Still, the desire for vengeance outweighed caution. There were rumors that the order came down from the top and that President Roosevelt himself may have commanded the navy to "Get Yamamoto!" In any case, on April 18, 1943, the squadron left Kukum Field in the Solomon Islands to intercept Yamamoto's flight near Bougainville.

A Betty bomber similar to one carrying Yamamoto goes down in the Pacific, trailing flame.

To avoid being detected on radar, it was determined that the planes would need to take a roundabout route flying at wave top levels some 600 miles, then after the attack return directly to their base, another 400 miles. Only one U.S. fighter in the area had the kind of range necessary to carry out this 1,000 mile mission: The P-38G "Lightning."

Lightning Strike

The Lightning was an odd-looking aircraft. Unlike most WWII fighters, it had twin engines which extended back to two separate tails. In the center of the wings was a pod for the pilot, guns and ammo. The squadron of 18 Lightning fighters were divided into two groups: Four would be the "Killers," who would actually make the attack, and the rest would handle any fighters that would rise to defend the flight. The flight also included two extra aircraft to take the place of any forced to turn back early in the mission because of mechanical problems. This was good planning as just that number never made it to the interception, but needed to return to base for maintenance.

The timing of the attack was almost perfect with the Lightnings arriving at the interception point just one minute before Yamamoto's tour came into view. The Admiral's flight consisted of two Mitsubishi "Betty" Bombers (the Admiral riding in one of them) escorted by six Mitsubishi A6M Zero fighters.
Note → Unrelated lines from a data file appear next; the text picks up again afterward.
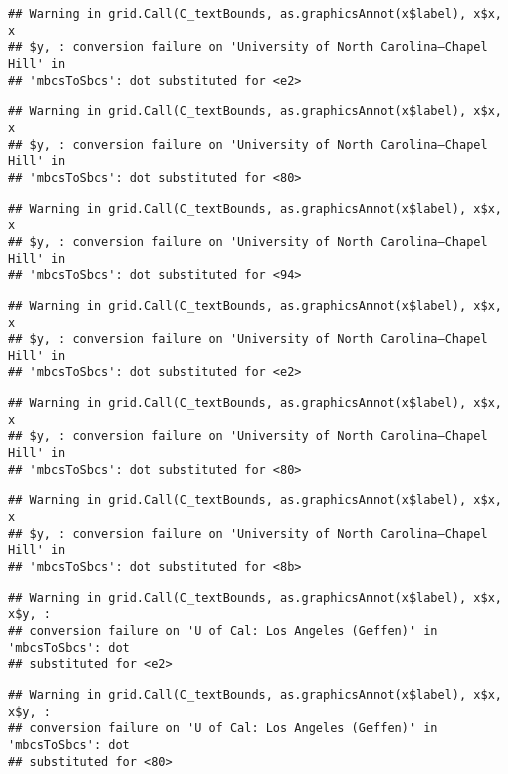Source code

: \documentclass[]{article}
\begin{document}
\begin{verbatim}
## Warning in grid.Call(C_textBounds, as.graphicsAnnot(x$label), x$x, x
## $y, : conversion failure on 'University of North Carolina—​Chapel Hill' in
## 'mbcsToSbcs': dot substituted for <e2>
\end{verbatim}

\begin{verbatim}
## Warning in grid.Call(C_textBounds, as.graphicsAnnot(x$label), x$x, x
## $y, : conversion failure on 'University of North Carolina—​Chapel Hill' in
## 'mbcsToSbcs': dot substituted for <80>
\end{verbatim}

\begin{verbatim}
## Warning in grid.Call(C_textBounds, as.graphicsAnnot(x$label), x$x, x
## $y, : conversion failure on 'University of North Carolina—​Chapel Hill' in
## 'mbcsToSbcs': dot substituted for <94>
\end{verbatim}

\begin{verbatim}
## Warning in grid.Call(C_textBounds, as.graphicsAnnot(x$label), x$x, x
## $y, : conversion failure on 'University of North Carolina—​Chapel Hill' in
## 'mbcsToSbcs': dot substituted for <e2>
\end{verbatim}

\begin{verbatim}
## Warning in grid.Call(C_textBounds, as.graphicsAnnot(x$label), x$x, x
## $y, : conversion failure on 'University of North Carolina—​Chapel Hill' in
## 'mbcsToSbcs': dot substituted for <80>
\end{verbatim}

\begin{verbatim}
## Warning in grid.Call(C_textBounds, as.graphicsAnnot(x$label), x$x, x
## $y, : conversion failure on 'University of North Carolina—​Chapel Hill' in
## 'mbcsToSbcs': dot substituted for <8b>
\end{verbatim}

\begin{verbatim}
## Warning in grid.Call(C_textBounds, as.graphicsAnnot(x$label), x$x, x$y, :
## conversion failure on 'U of Cal: ​Los Angeles (Geffen)' in 'mbcsToSbcs': dot
## substituted for <e2>
\end{verbatim}

\begin{verbatim}
## Warning in grid.Call(C_textBounds, as.graphicsAnnot(x$label), x$x, x$y, :
## conversion failure on 'U of Cal: ​Los Angeles (Geffen)' in 'mbcsToSbcs': dot
## substituted for <80>
\end{verbatim}
\end{document}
Though accounts differ, historians believe that Lt. Rex T. Barber struck the fatal blow coming up from behind Yamamoto's aircraft and firing into its left engine until the plane went out of control and crashed into the jungle below, while his wingman, Capt. Thomas G. Lanphier, attacked the defending Zeros. Afterward Barber, not knowing which plane carried the Admiral, turned his attention to the second bomber which was trying to escape. It had been attacked by Lt. Besby F. Holmes and his wingman, Lt. Raymond K. Hine. Holmes had managed to damage the bomber's right engine, but then overshot the target before he could finish it off. Barber came in to complete the kill, with the bomber making a crash landing in the ocean.

Holmes, Hine and Barber then came under attack by the enraged Zero escorts. Holmes and Barber escaped, but Hine's plane was shot down, killing him.
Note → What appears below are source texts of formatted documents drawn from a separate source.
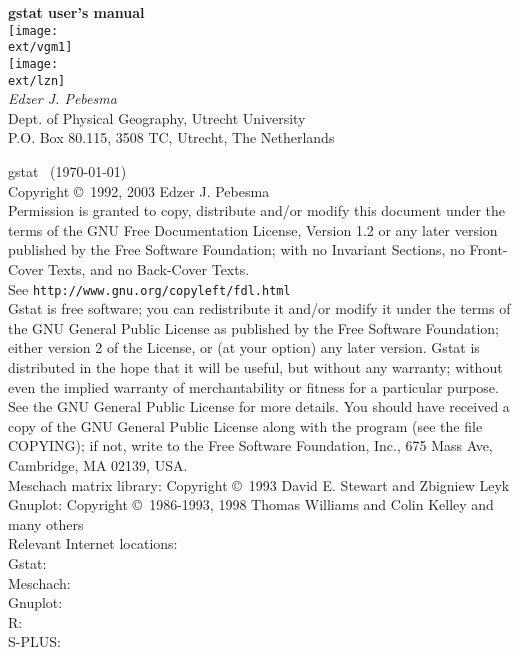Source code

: \begin{titlepage} %
\begin{center}
{\huge{\bf gstat user's manual}} \\
\vspace{.8cm}
\texttt{[image: \\ext/vgm1]} \\
\vspace{.4cm}
\texttt{[image: \\ext/lzn]} \\
\vspace{.8cm}
{\em Edzer J. Pebesma} \\
Dept. of Physical Geography, Utrecht University \\
P.O. Box 80.115, 3508 TC, Utrecht, The Netherlands 
\end{center}

\newpage

\vspace*{\fill} %

\noindent
gstat \version\ (\today) \\[2mm]
Copyright \copyright\ 1992, 2003 Edzer J. Pebesma \\ 
Permission is granted to copy, distribute and/or modify this document
under the terms of the GNU Free Documentation License, Version 1.2 or
any later version published by the Free Software Foundation; with no
Invariant Sections, no Front-Cover Texts, and no Back-Cover Texts. \\
See {\tt http://www.gnu.org/copyleft/fdl.html} \\[2mm]

Gstat is free software; you can redistribute it and/or modify it under
the terms of the GNU General Public License as published by the Free
Software Foundation; either version 2 of the License, or (at your
option) any later version. Gstat is distributed in the hope that it will
be useful, but without any warranty; without even the implied warranty
of merchantability or fitness for a particular purpose.  See the GNU
General Public License for more details. You should have received a copy
of the GNU General Public License along with the program (see the file
COPYING); if not, write to the Free Software Foundation, Inc., 675 Mass
Ave, Cambridge, MA 02139, USA. \\[2mm]
Meschach matrix library: Copyright \copyright\ 1993 David E. Stewart and
Zbigniew Leyk \\[2mm]
Gnuplot: Copyright \copyright\ 1986-1993, 1998 Thomas Williams and Colin 
Kelley and many others \\[2mm]
Relevant Internet locations:\\
Gstat: \http \\
Meschach:  \\
Gnuplot:  \\
R:  \\
S-PLUS: 
\end{titlepage}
As the victorious flight returned to Kukum Field, Lanphier radioed the fighter director "That son of a bitch will not be dictating any peace terms in the White House!" This was a huge breach of security. The cover story for the mission was that an Australian coastwatcher had spotted an important high-ranking Japanese naval officer boarding an aircraft, and that the mission had been launched on this information. There was no way, however, such a coastwatcher could have known the identity of the high-ranking officer, so Lanphier's outburst, if picked up by the Japanese, would have suggested a breach in the Japanese's encrypted communications.

The remains of the crashed "Betty" carrying the Admiral.

Fortunately, the Japanese never made the connection. A few days later, a search and rescue party found the body of Yamamoto still strapped to his seat of the "Betty" that had crashed in the jungle. He had been killed by one of the Lightning's rounds which had passed through his head. The Japanese hid his death from the public for over a month before announcing it on May 21, 1943.

One wonders, though, if the satisfaction of vengeance on Yamamoto was worth risking the "Magic" codebreaking project. In addition, Yamamoto was an opponent of the war before hostilities broke out. Perhaps he would have been a voice of reason as the war came to its conclusion. Could his influence have brought the conflict to a quicker end and saved perhaps thousands of American and Japanese lives? We will never know.